The problem

Researchers spend an increasing amount of time trying to locate articles that relate to their topic of interest. Many biomedical researchers work on given part of a chromosome and have to switch between a genome browser and literature search engines very often. For these users, we have developed a targeted search engine, built into the UCSC Genome Browser.

Background: Spatial internet search engines

Map-based internet search engines like Yahoo/Bing/Google Maps rely on a process called "geocoding". In short, they search all pages of the internet for text that includes an address. They resolve them to GPS coordinates and place them on satellite maps of the earth. On a map, you can navigate webpages of businesses (e.g. restaurants) written in any language in your geographical area in a more intuitive way than with a keyword search.

"Genocoding" scientific articles

Our project is running a software that searches for references to chromosomal locations in scientific articles. We show the results on the UCSC genome browser, which biomedical researchers use like a map to navigate the human chromosomes.

The following image on the homepage of our original project text2genome explains this with a DNA sequence:

Here, the software found a DNA sequence in a text and mapped it to a location on chromosome 5. Just like Yahoo/Google/Bing Maps, the software has found two words that represent an "address" (the DNA sequence). They are put at the right place on the genome browser's graphical map of a chromosome.

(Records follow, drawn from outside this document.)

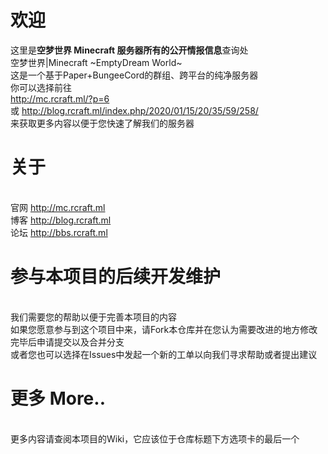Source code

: # 欢迎
这里是**空梦世界 Minecraft 服务器所有的公开情报信息**查询处
<br>空梦世界|Minecraft ~EmptyDream World~ 
<br>这是一个基于Paper+BungeeCord的群组、跨平台的纯净服务器
<br>你可以选择前往
<br>http://mc.rcraft.ml/?p=6
<br>或 http://blog.rcraft.ml/index.php/2020/01/15/20/35/59/258/
<br>来获取更多内容以便于您快速了解我们的服务器
# 关于
<br>官网 http://mc.rcraft.ml
<br>博客 http://blog.rcraft.ml
<br>论坛 http://bbs.rcraft.ml
# 参与本项目的后续开发维护
<br>我们需要您的帮助以便于完善本项目的内容
<br>如果您愿意参与到这个项目中来，请Fork本仓库并在您认为需要改进的地方修改完毕后申请提交以及合并分支
<br>或者您也可以选择在Issues中发起一个新的工单以向我们寻求帮助或者提出建议
# 更多 More..
<br>更多内容请查阅本项目的Wiki，它应该位于仓库标题下方选项卡的最后一个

Just like street addresses, there are multiple ways to refer to a chromosomal location. DNA sequences are only one of them. Depending on the context and the experiment, authors use various other forms:

  • Cytogenetic band names (like 17p13.1)
  • Gene symbols (e.g. TP53)
  • RefSeq Transcript identifiers (e.g. NM_001126113) or Ensembl ENST00000269305
  • SNP Mutation identifiers, e.g. rs2909430

The five examples are all located on the same region on chromosome 17. They describe various ranges around the TP53 cancer gene. The last identifier, rs2909430, relates to only one single nucleotide of the human genome.

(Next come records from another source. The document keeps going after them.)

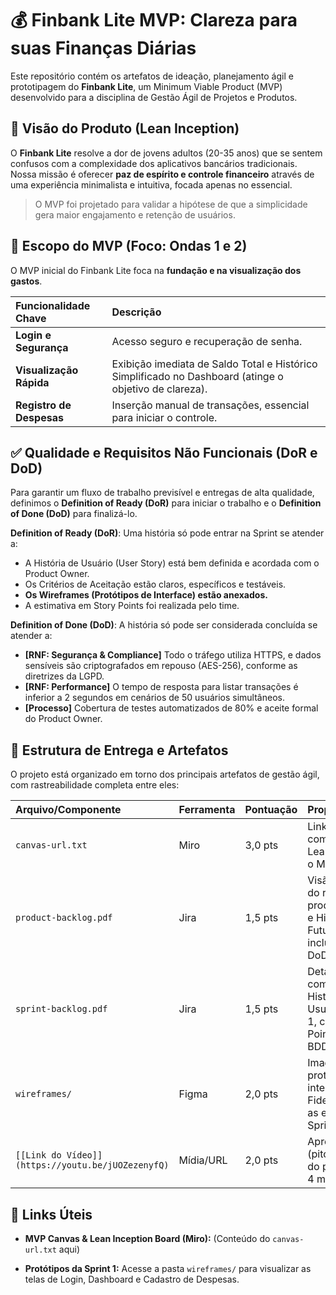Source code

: # 💰 Finbank Lite MVP: Clareza para suas Finanças Diárias

Este repositório contém os artefatos de ideação, planejamento ágil e prototipagem do **Finbank Lite**, um Minimum Viable Product (MVP) desenvolvido para a disciplina de Gestão Ágil de Projetos e Produtos.

## 🎯 Visão do Produto (Lean Inception)

O **Finbank Lite** resolve a dor de jovens adultos (20-35 anos) que se sentem confusos com a complexidade dos aplicativos bancários tradicionais. Nossa missão é oferecer **paz de espírito e controle financeiro** através de uma experiência minimalista e intuitiva, focada apenas no essencial.

> O MVP foi projetado para validar a hipótese de que a simplicidade gera maior engajamento e retenção de usuários.

## 🚀 Escopo do MVP (Foco: Ondas 1 e 2)

O MVP inicial do Finbank Lite foca na **fundação e na visualização dos gastos**.

| Funcionalidade Chave | Descrição | 
| :--- | :--- | 
| **Login e Segurança** | Acesso seguro e recuperação de senha. | 
| **Visualização Rápida** | Exibição imediata de Saldo Total e Histórico Simplificado no Dashboard (atinge o objetivo de clareza). | 
| **Registro de Despesas** | Inserção manual de transações, essencial para iniciar o controle. | 

## ✅ Qualidade e Requisitos Não Funcionais (DoR e DoD)

Para garantir um fluxo de trabalho previsível e entregas de alta qualidade, definimos o **Definition of Ready (DoR)** para iniciar o trabalho e o **Definition of Done (DoD)** para finalizá-lo.

**Definition of Ready (DoR)**: Uma história só pode entrar na Sprint se atender a:
* A História de Usuário (User Story) está bem definida e acordada com o Product Owner.
* Os Critérios de Aceitação estão claros, específicos e testáveis.
* **Os Wireframes (Protótipos de Interface) estão anexados.**
* A estimativa em Story Points foi realizada pelo time.

**Definition of Done (DoD)**: A história só pode ser considerada concluída se atender a:
* **[RNF: Segurança & Compliance]** Todo o tráfego utiliza HTTPS, e dados sensíveis são criptografados em repouso (AES-256), conforme as diretrizes da LGPD.
* **[RNF: Performance]** O tempo de resposta para listar transações é inferior a 2 segundos em cenários de 50 usuários simultâneos.
* **[Processo]** Cobertura de testes automatizados de 80% e aceite formal do Product Owner.

## 📂 Estrutura de Entrega e Artefatos

O projeto está organizado em torno dos principais artefatos de gestão ágil, com rastreabilidade completa entre eles:

| Arquivo/Componente | Ferramenta | Pontuação | Propósito | 
| :--- | :--- | :--- | :--- | 
| `canvas-url.txt` | Miro | 3,0 pts | Link para o board completo da Lean Inception e o MVP Canvas. | 
| `product-backlog.pdf` | Jira | 1,5 pts | Visão completa do roadmap do produto (Épicos e Histórias Futuras), incluindo DoR e DoD. | 
| `sprint-backlog.pdf` | Jira | 1,5 pts | Detalhamento completo das 5 Histórias de Usuário da Sprint 1, com Story Points e Critérios BDD. | 
| `wireframes/` | Figma | 2,0 pts | Imagens do protótipo de interface (Alta Fidelidade) para as entregas da Sprint 1. | 
| `[[Link do Vídeo]](https://youtu.be/jUOZezenyfQ)` | Mídia/URL | 2,0 pts | Apresentação (pitch/showcase) do projeto em 3-4 minutos. | 

## 🔗 Links Úteis

* **MVP Canvas & Lean Inception Board (Miro):** (Conteúdo do `canvas-url.txt` aqui)

* **Protótipos da Sprint 1:** Acesse a pasta `wireframes/` para visualizar as telas de Login, Dashboard e Cadastro de Despesas.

This means that in order to find the effects of a deletion on a chromosome, users have to go through search engines trying various identifiers, just like looking for an address with a normal Google Web Search.

When we have run our genocoding software, articles are linked on the genome browser like this:

The first line show two genes, KKLN and PTEN. The second line highlights all mutations in databases in this area, most of them have never been mentioned in a paper. Underneath, you can see the results of the literature mapping.

Users can immediately see that most authors focussed on the right-hand part of the gene. In a separate line, you can see that the gene PTEN has been mentioned very often, in more than 9912 articles in the literature, while its immediate neighbor KKLN has been mentioned only six times.

Of more than 100 known mutations in this genomic region, only nine have been mentioned. Users can now click on all these highlighted features and get redirected to the title, snippet and the authors of the article, with a direct link to the fulltext article on the publisher's webpage.

Here is an example click on one of the mutations:

Highlighted is a snippet around the mention, similar to what Google Scholar shows:

Note that to find this hit with a search engine like Google Scholar or Bing Academic alone, one would have to go through all the thousands of articles that mentioned the gene PTEN or alternatively search for all mutation identifiers in this genomic region of PTEN, of which there are at least 100.

What our software does

  • It requests Medline entries for a journal, downloads a PDF from the publishers' server (not more than 3 per minute)
  • It converts the PDF (or Microsoft Office, XML, etc) to text
  • The text is searched for these genomic identifiers:
    • Species names from NCBI Taxonomy
    • Official HGNC Gene symbols from
    • Cytogenetic Bands (simplified version of the ISCN standard)
    • SNP Mutation identifiers (currently only dbSNP identifiers, planned: synonyms)
    • (planned: STS marker names from NCBI UniSTS)
    • DNA and protein sequences (details see below)
  • For all but the last category, the article and snippet are linked from the genome browser at the respective genomic location
  • For DNA and protein sequences, finding the right location involves many steps that are CPU-intensive and are run on our genomics compute cluster. We have described them earlier in an article in the journal Bioinformatics.
  • Summary

    Our software links articles from the genomic locations that they discuss, in a more comprehensive way than normal keyword searches. We believe this provides benefits to the biomedical research community and to the publishing industry alike.